Work request = Copy out each line of the data that includes the string "coverage".

- - - - - - -

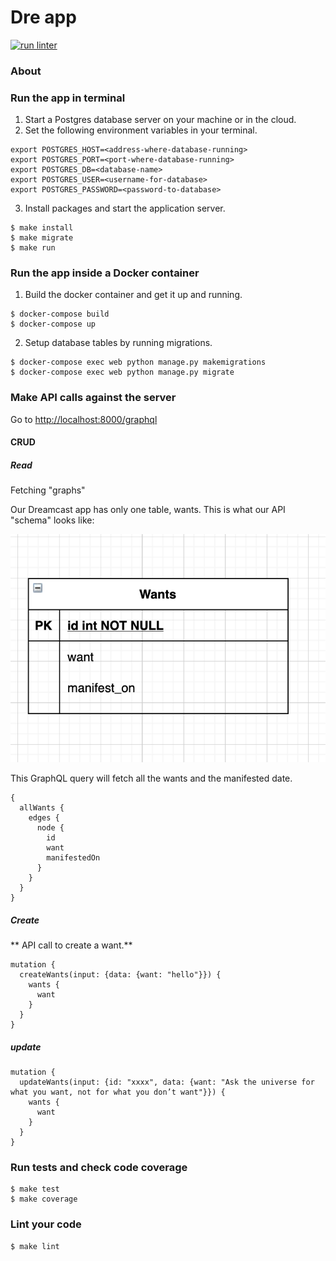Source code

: # Dre app

[![run linter](https://github.com/adoubleyoueye/Dreamcast/actions/workflows/lint.yml/badge.svg)](https://github.com/adoubleyoueye/Dreamcast/actions/workflows/lint.yml)

### About


### Run the app in terminal

1. Start a Postgres database server on your machine or in the cloud.
2. Set the following environment variables in your terminal.

```
export POSTGRES_HOST=<address-where-database-running>
export POSTGRES_PORT=<port-where-database-running>
export POSTGRES_DB=<database-name>
export POSTGRES_USER=<username-for-database>
export POSTGRES_PASSWORD=<password-to-database>
```

3. Install packages and start the application server.

```
$ make install
$ make migrate
$ make run
```

### Run the app inside a Docker container

1. Build the docker container and get it up and running.

```
$ docker-compose build
$ docker-compose up
```

2. Setup database tables by running migrations.

```
$ docker-compose exec web python manage.py makemigrations
$ docker-compose exec web python manage.py migrate
```

### Make API calls against the server

Go to [http://localhost:8000/graphql](http://localhost:8000/graphql)

#### CRUD

##### Read

Fetching "graphs"

Our Dreamcast app has only one table, wants. This is what our API "schema" looks like:

![erd](screenshots/erd.png)

This GraphQL query will fetch all the wants and the manifested date.

```
{
  allWants {
    edges {
      node {
        id
        want
        manifestedOn
      }
    }
  }
}

```


##### Create

** API call to create a want.**

```
mutation {
  createWants(input: {data: {want: "hello"}}) {
    wants {
      want
    }
  }
}

```

##### update

```
mutation {
  updateWants(input: {id: "xxxx", data: {want: "Ask the universe for what you want, not for what you don’t want"}}) {
    wants {
      want
    }
  }
}
```

### Run tests and check code coverage

```
$ make test
$ make coverage
```

### Lint your code

```
$ make lint
```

- - - - - - -

Task solution =
### Run tests and check code coverage
$ make coverage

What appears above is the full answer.